Rozdział 16

8 1 3
                                    

Callisto obudził się na mroźnej posadzce. Podniósł się z jękiem i starał skupić wzrok. Pierwsze, co udało mu się wyraźnie zobaczyć, to gniewne spojrzenie Ursae, siedzącego pod ścianą jakiegoś pomieszczenia z kratami.

— Wreszcie się ocknąłeś — prychnął Elf Mroku.

Callisto oprzytomniał.

— Ursae! Wszystko w porządku? Zrobili ci krzywdę?

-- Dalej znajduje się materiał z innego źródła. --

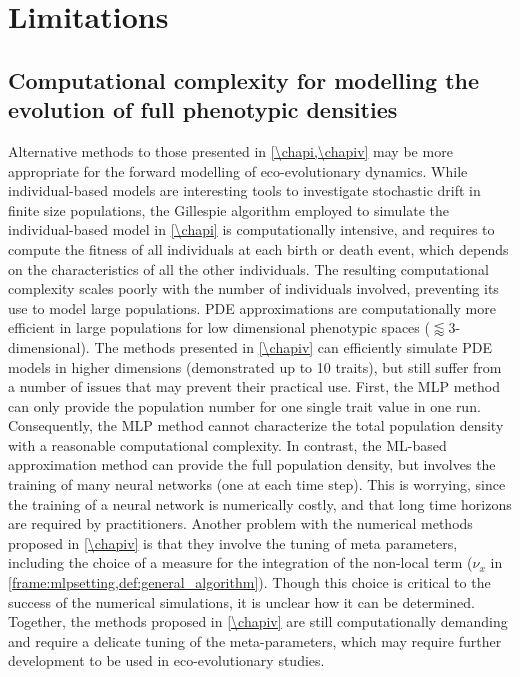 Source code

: \section{Limitations}
\label{sec:limitations}
\subsection{Computational complexity for modelling the evolution of full phenotypic densities}
Alternative methods to those presented in \cref{\chapi,\chapiv} may be more appropriate for the forward modelling of eco-evolutionary dynamics.
% 
While individual-based models are interesting tools to investigate stochastic drift in finite size populations, the Gillespie algorithm \citep{Gillespie1976} employed to simulate the individual-based model in \cref{\chapi} is computationally intensive, and requires to compute the fitness of all individuals at each birth or death event, which depends on the characteristics of all the other individuals. The resulting computational complexity scales poorly with the number of individuals involved, preventing its use to model large populations. 
% 
PDE approximations are computationally more efficient in large populations for low dimensional phenotypic spaces ($\lessapprox 3$-dimensional). 
% 
% 
The methods presented in \cref{\chapiv} can efficiently simulate PDE models in higher dimensions (demonstrated up to 10 traits), but still suffer from a number of issues that may prevent their practical use.
% 
First, the MLP method can only provide the population number for one single trait value in one run. Consequently, the MLP method cannot characterize the total population density with a reasonable computational complexity. 
% 
In contrast, the ML-based approximation method can provide the full population density, but involves the training of many neural networks (one at each time step). This is worrying, since the training of a neural network is numerically costly, and that long time horizons are required by practitioners. Another problem with the numerical methods proposed in \cref{\chapiv} is that they involve the tuning of meta parameters, including the choice of a measure for the integration of the non-local term ($\nu_x$ in \cref{frame:mlpsetting,def:general_algorithm}). Though this choice is critical to the success of the numerical simulations, it is unclear how it can be determined.
% 
Together, the methods proposed in \cref{\chapiv} are still computationally demanding and require a delicate tuning of the meta-parameters, which may require further development to be used in eco-evolutionary studies. 

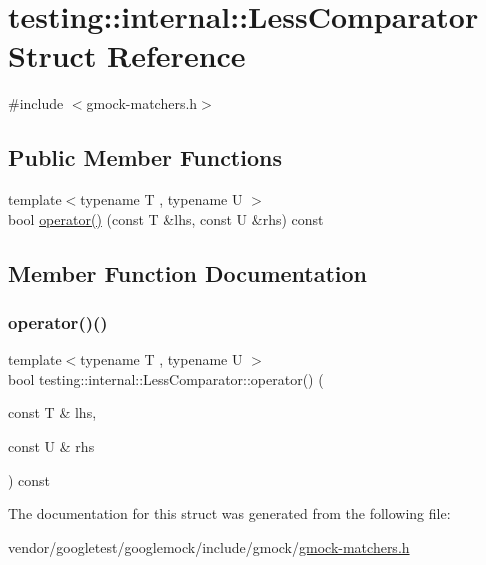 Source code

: \hypertarget{structtesting_1_1internal_1_1_less_comparator}{}\section{testing\+:\+:internal\+:\+:Less\+Comparator Struct Reference}
\label{structtesting_1_1internal_1_1_less_comparator}


{\ttfamily \#include $<$gmock-\/matchers.\+h$>$}

\subsection*{Public Member Functions}
\begin{DoxyCompactItemize}
\item 
{\footnotesize template$<$typename T , typename U $>$ }\\bool \hyperlink{structtesting_1_1internal_1_1_less_comparator_a03d072616e29586a62bd638e47d4a11c}{operator()} (const T \&lhs, const U \&rhs) const
\end{DoxyCompactItemize}


\subsection{Member Function Documentation}
\mbox{\label{structtesting_1_1internal_1_1_less_comparator_a03d072616e29586a62bd638e47d4a11c}} 
\subsubsection{\texorpdfstring{operator()()}{operator()()}}
{\footnotesize\ttfamily template$<$typename T , typename U $>$ \\
bool testing\+::internal\+::\+Less\+Comparator\+::operator() (\begin{DoxyParamCaption}\item[{const T \&}]{lhs,  }\item[{const U \&}]{rhs }\end{DoxyParamCaption}) const\hspace{0.3cm}{\ttfamily [inline]}}



The documentation for this struct was generated from the following file\+:\begin{DoxyCompactItemize}
\item 
vendor/googletest/googlemock/include/gmock/\hyperlink{gmock-matchers_8h}{gmock-\/matchers.\+h}\end{DoxyCompactItemize}
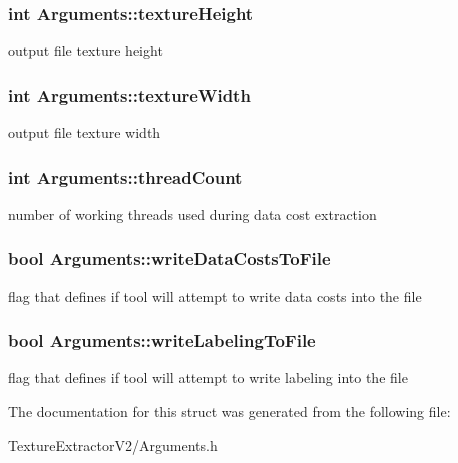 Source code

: \subsubsection[{texture\+Height}]{\setlength{\rightskip}{0pt plus 5cm}int Arguments\+::texture\+Height}\label{struct_arguments_acba64f044d4603abac85ba2cf1b50b75}
output file texture height \hypertarget{struct_arguments_a53b1eb430f4ea67ffd9a85696a295cd0}{}
\subsubsection[{texture\+Width}]{\setlength{\rightskip}{0pt plus 5cm}int Arguments\+::texture\+Width}\label{struct_arguments_a53b1eb430f4ea67ffd9a85696a295cd0}
output file texture width \hypertarget{struct_arguments_a81212a8036b56467011fb90c075ec4d8}{}
\subsubsection[{thread\+Count}]{\setlength{\rightskip}{0pt plus 5cm}int Arguments\+::thread\+Count}\label{struct_arguments_a81212a8036b56467011fb90c075ec4d8}
number of working threads used during data cost extraction \hypertarget{struct_arguments_a3f797aec500d79580f523addf2a62786}{}
\subsubsection[{write\+Data\+Costs\+To\+File}]{\setlength{\rightskip}{0pt plus 5cm}bool Arguments\+::write\+Data\+Costs\+To\+File}\label{struct_arguments_a3f797aec500d79580f523addf2a62786}
flag that defines if tool will attempt to write data costs into the file \hypertarget{struct_arguments_ac81dde9796306362b5c06f2d62a901ea}{}
\subsubsection[{write\+Labeling\+To\+File}]{\setlength{\rightskip}{0pt plus 5cm}bool Arguments\+::write\+Labeling\+To\+File}\label{struct_arguments_ac81dde9796306362b5c06f2d62a901ea}
flag that defines if tool will attempt to write labeling into the file 

The documentation for this struct was generated from the following file\+:\begin{DoxyCompactItemize}
\item 
Texture\+Extractor\+V2/Arguments.\+h\end{DoxyCompactItemize}
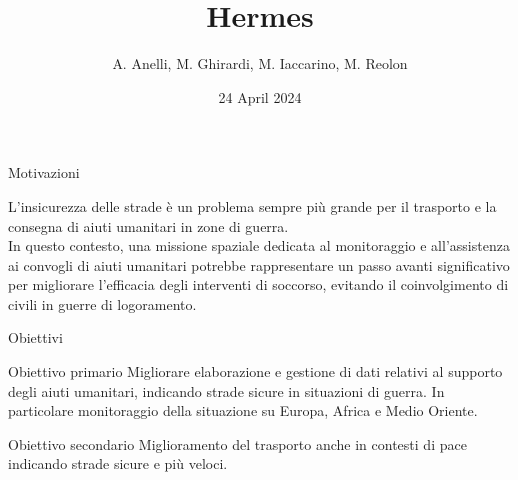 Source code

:\documentclass[xcolor=table]{beamer}
\title{Hermes}
\author{A. Anelli, M. Ghirardi, M. Iaccarino, M. Reolon}
\date{24 April 2024}
\begin{document}
\begin{frame}
\titlepage
\end{frame}

\begin{frame}{Motivazioni }

\begin{block}{}
L'insicurezza delle strade è un problema sempre più grande per il trasporto e la consegna di aiuti umanitari in zone di guerra.\\
In questo contesto, una missione spaziale dedicata al monitoraggio e all'assistenza ai convogli di aiuti umanitari potrebbe rappresentare un passo avanti significativo per migliorare l'efficacia degli interventi di soccorso, evitando il coinvolgimento di civili in guerre di logoramento.

\end{block}
    
\end{frame}

\begin{frame}{Obiettivi}

\begin{block}{Obiettivo primario}
Migliorare elaborazione e gestione di dati relativi al supporto degli aiuti umanitari, indicando strade sicure in situazioni di guerra. In particolare monitoraggio della situazione su Europa, Africa e Medio Oriente.
        
\end{block}

\vspace{5mm}

\begin{block}{Obiettivo secondario}
Miglioramento del trasporto anche in contesti di pace indicando strade sicure e più veloci.  
\end{block}

\end{frame}
\end{document}
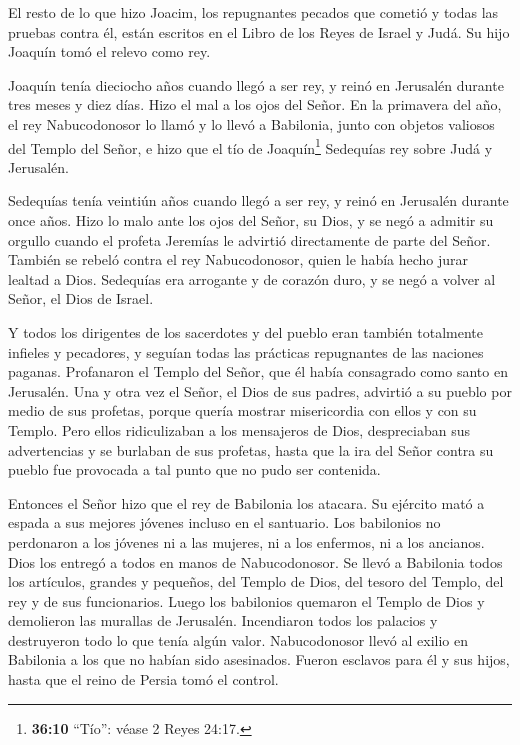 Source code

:  El resto de lo que hizo Joacim, los repugnantes pecados que
cometió y todas las pruebas contra él, están escritos en el Libro de los
Reyes de Israel y Judá. Su hijo Joaquín tomó el relevo como rey.

 Joaquín tenía dieciocho años cuando llegó a ser rey, y
reinó en Jerusalén durante tres meses y diez días. Hizo el mal a los
ojos del Señor.  En la primavera del año, el rey
Nabucodonosor lo llamó y lo llevó a Babilonia, junto con objetos
valiosos del Templo del Señor, e hizo que el tío de Joaquín\footnote{\textbf{36:10}
  ``Tío'': véase 2 Reyes 24:17.} Sedequías rey sobre Judá y Jerusalén.

 Sedequías tenía veintiún años cuando llegó a ser rey, y
reinó en Jerusalén durante once años.  Hizo lo malo ante
los ojos del Señor, su Dios, y se negó a admitir su orgullo cuando el
profeta Jeremías le advirtió directamente de parte del Señor.
 También se rebeló contra el rey Nabucodonosor, quien le
había hecho jurar lealtad a Dios. Sedequías era arrogante y de corazón
duro, y se negó a volver al Señor, el Dios de Israel.

 Y todos los dirigentes de los sacerdotes y del pueblo eran
también totalmente infieles y pecadores, y seguían todas las prácticas
repugnantes de las naciones paganas. Profanaron el Templo del Señor, que
él había consagrado como santo en Jerusalén.  Una y otra
vez el Señor, el Dios de sus padres, advirtió a su pueblo por medio de
sus profetas, porque quería mostrar misericordia con ellos y con su
Templo.  Pero ellos ridiculizaban a los mensajeros de Dios,
despreciaban sus advertencias y se burlaban de sus profetas, hasta que
la ira del Señor contra su pueblo fue provocada a tal punto que no pudo
ser contenida.

 Entonces el Señor hizo que el rey de Babilonia los
atacara. Su ejército mató a espada a sus mejores jóvenes incluso en el
santuario. Los babilonios no perdonaron a los jóvenes ni a las mujeres,
ni a los enfermos, ni a los ancianos. Dios los entregó a todos en manos
de Nabucodonosor.  Se llevó a Babilonia todos los
artículos, grandes y pequeños, del Templo de Dios, del tesoro del
Templo, del rey y de sus funcionarios.  Luego los
babilonios quemaron el Templo de Dios y demolieron las murallas de
Jerusalén. Incendiaron todos los palacios y destruyeron todo lo que
tenía algún valor.  Nabucodonosor llevó al exilio en
Babilonia a los que no habían sido asesinados. Fueron esclavos para él y
sus hijos, hasta que el reino de Persia tomó el control.

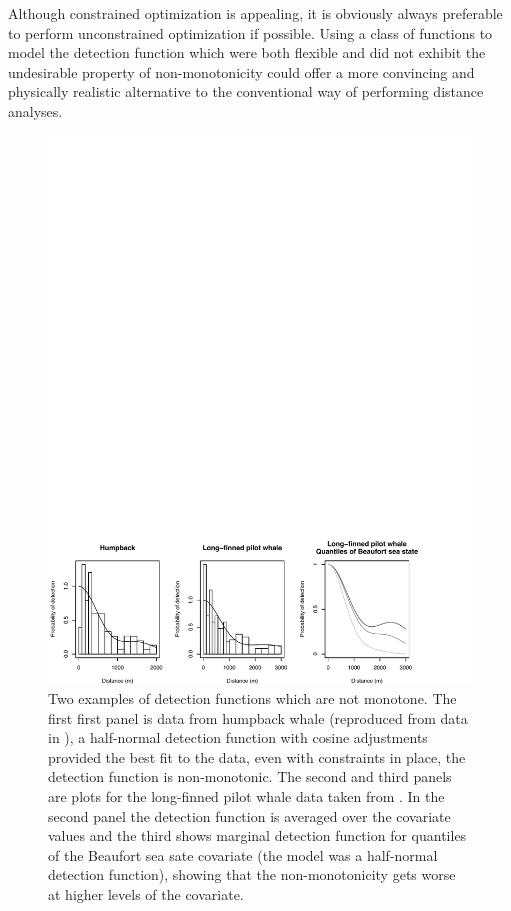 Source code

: Although constrained optimization is appealing, it is obviously always preferable to perform unconstrained optimization if possible. Using a class of functions to model the detection function which were both flexible and did not exhibit the undesirable property of non-monotonicity could offer a more  convincing and physically realistic alternative to the conventional way of performing distance analyses.

\begin{figure}
\centering
\includegraphics[width=\textwidth]{mix/figs/figure1.pdf}
\caption{Two examples of detection functions which are not monotone. The first first panel is data from humpback whale (reproduced from data in ), a half-normal detection function with cosine adjustments provided the best fit to the data, even with constraints in place, the detection function is non-monotonic. The second and third panels are plots for the long-finned pilot whale data taken from \cite{pike}. In the second panel the detection function is averaged over the covariate values and the third shows marginal detection function for quantiles of the Beaufort sea sate covariate (the model was a half-normal detection function), showing that the non-monotonicity gets worse at higher levels of the covariate.}
\label{fig1}
\end{figure}

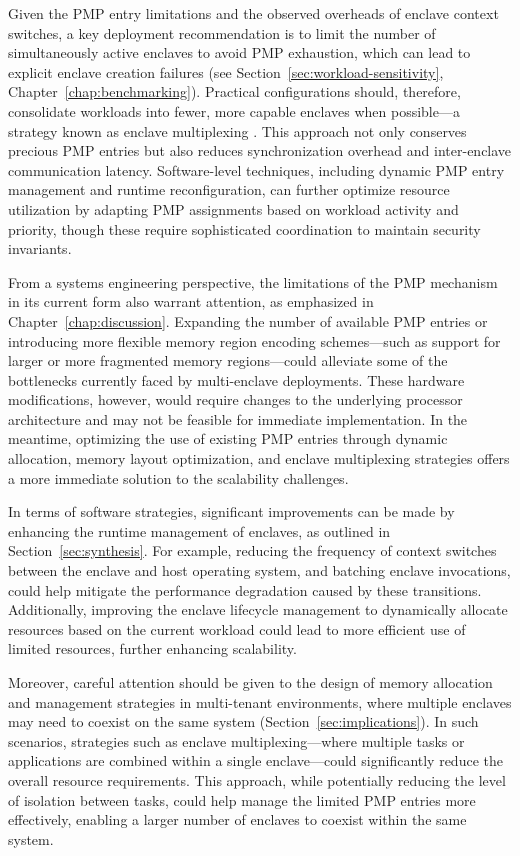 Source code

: Given the PMP entry limitations and the observed overheads of enclave context switches, a key deployment recommendation is to limit the number of simultaneously active enclaves to avoid PMP exhaustion, which can lead to explicit enclave creation failures (see Section~\ref{sec:workload-sensitivity}, Chapter~\ref{chap:benchmarking}). Practical configurations should, therefore, consolidate workloads into fewer, more capable enclaves when possible—a strategy known as enclave multiplexing \cite{Occlum2020}. This approach not only conserves precious PMP entries but also reduces synchronization overhead and inter-enclave communication latency. Software-level techniques, including dynamic PMP entry management and runtime reconfiguration, can further optimize resource utilization by adapting PMP assignments based on workload activity and priority, though these require sophisticated coordination to maintain security invariants.

From a systems engineering perspective, the limitations of the PMP mechanism in its current form also warrant attention, as emphasized in Chapter~\ref{chap:discussion}. Expanding the number of available PMP entries or introducing more flexible memory region encoding schemes—such as support for larger or more fragmented memory regions—could alleviate some of the bottlenecks currently faced by multi-enclave deployments. These hardware modifications, however, would require changes to the underlying processor architecture and may not be feasible for immediate implementation. In the meantime, optimizing the use of existing PMP entries through dynamic allocation, memory layout optimization, and enclave multiplexing strategies offers a more immediate solution to the scalability challenges.

In terms of software strategies, significant improvements can be made by enhancing the runtime management of enclaves, as outlined in Section~\ref{sec:synthesis}. For example, reducing the frequency of context switches between the enclave and host operating system, and batching enclave invocations, could help mitigate the performance degradation caused by these transitions. Additionally, improving the enclave lifecycle management to dynamically allocate resources based on the current workload could lead to more efficient use of limited resources, further enhancing scalability.

Moreover, careful attention should be given to the design of memory allocation and management strategies in multi-tenant environments, where multiple enclaves may need to coexist on the same system (Section~\ref{sec:implications}). In such scenarios, strategies such as enclave multiplexing—where multiple tasks or applications are combined within a single enclave—could significantly reduce the overall resource requirements. This approach, while potentially reducing the level of isolation between tasks, could help manage the limited PMP entries more effectively, enabling a larger number of enclaves to coexist within the same system.

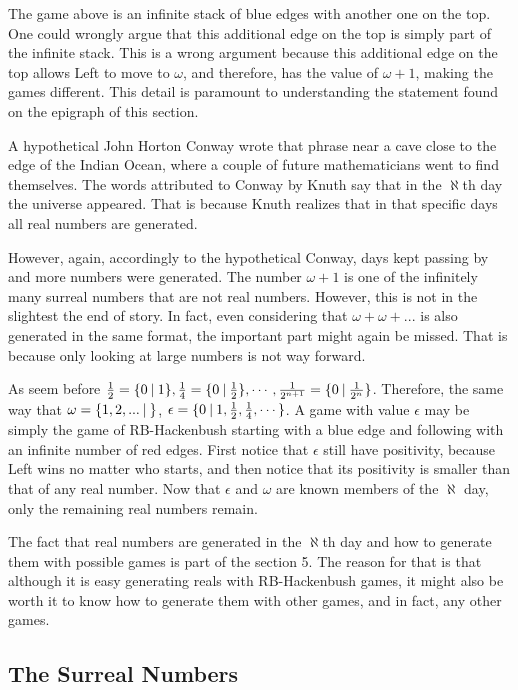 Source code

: The game above is an infinite stack of blue edges with another one on the top. One could wrongly argue that this additional edge on the top is simply part of the infinite stack. This is a wrong argument because this additional edge on the top allows Left to move to $\omega$, and therefore, has the value of $\omega+1$, making the games different. This detail is paramount to understanding the statement found on the epigraph of this section.

A hypothetical John Horton Conway wrote that phrase near a cave close to the edge of the Indian Ocean, where a couple of future mathematicians went to find themselves. The words attributed to Conway by Knuth say that in the $\aleph$th day the universe appeared. That is because Knuth realizes that in that specific days all real numbers are generated.

However, again, accordingly to the hypothetical Conway, days kept passing by and more numbers were generated. The number $\omega+1$ is one of the infinitely many surreal numbers that are not real numbers. However, this is not in the slightest the end of story. In fact, even considering that $\omega + \omega + ...$  is also generated in the same format, the important part might again be missed. That is because only looking at large numbers is not way forward.

As seem before $\frac{1}{2} = \mbox{$\{0\:|\:1\}$}, \frac{1}{4} = \mbox{$\{0\:|\:\frac{1}{2}\}$}, \cdots, \frac{1}{2^{n+1}} = \mbox{$\{0\:|\:\frac{1}{2^n}\}$}$. Therefore, the same way that $\omega=\mbox{$\{1,2,...\:|\:\}$}$, $\epsilon=\mbox{$\{0\:|\:1,\frac{1}{2},\frac{1}{4},\cdots\}$}$. A game with value $\epsilon$ may be simply the game of RB-Hackenbush starting with a blue edge and following with an infinite number of red edges. First notice that $\epsilon$ still have positivity, because Left wins no matter who starts, and then notice that its positivity is smaller than that of any real number. Now that $\epsilon$ and $\omega$ are known members of the $\aleph$ day, only the remaining real numbers remain.

The fact that real numbers are generated in the $\aleph$th day and how to generate them with possible games is part of the section 5. The reason for that is that although it is easy generating reals with RB-Hackenbush games, it might also be worth it to know how to generate them with other games, and in fact, any other games.

\subsection*{The Surreal Numbers}

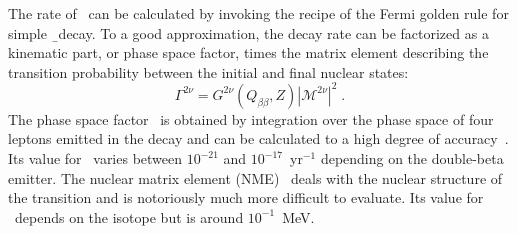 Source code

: The rate of \nnbb\ can be calculated by invoking the recipe of the Fermi golden
rule for simple \b\ decay. To a good approximation, the decay rate can be
factorized as a kinematic part, or phase space factor, times the matrix element
describing the transition probability between the initial and final nuclear
states:
\[
  \Gamma^{2\nu} = G^{2\nu}(Q_{\beta\beta},Z) |\mathcal{M}^{2\nu}|^2 \;.
\]
The phase space factor \psft\ is obtained by integration over the phase space
of four leptons emitted in the decay and can be calculated to a high degree of
accuracy~\cite{Kotila2012, Stoica2013}. Its value for \nnbb\ varies between
$10^{-21}$ and $10^{-17}$~yr$^{-1}$ depending on the double-beta emitter.
The nuclear matrix element (NME) \nmet\ deals with the nuclear structure of the
transition and is notoriously much more difficult to evaluate. Its value for
\nnbb\ depends on the isotope but is around $10^{-1}$~MeV.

Przez oblicze Ursae przebiegł cień, jego groźnie zmarszczone czoło wygładziło się na chwilę, ale zaraz potem na jego twarz powrócił grymas złości.

— Pojmali nas, ponieważ uznałeś, że to taki świetny pomysł poprosić o pomoc tych niebezpiecznych bandytów — wycedził przez zęby, zezując na strażnika o białej jak szron skórze stojącego kilka metrów od ich celi.

— Cicho tam! — ryknął Elf Śnieżny, nawet nie odwracając się do więźniów. — Na gwiazdy, same problemy z tymi ciepłolubnymi.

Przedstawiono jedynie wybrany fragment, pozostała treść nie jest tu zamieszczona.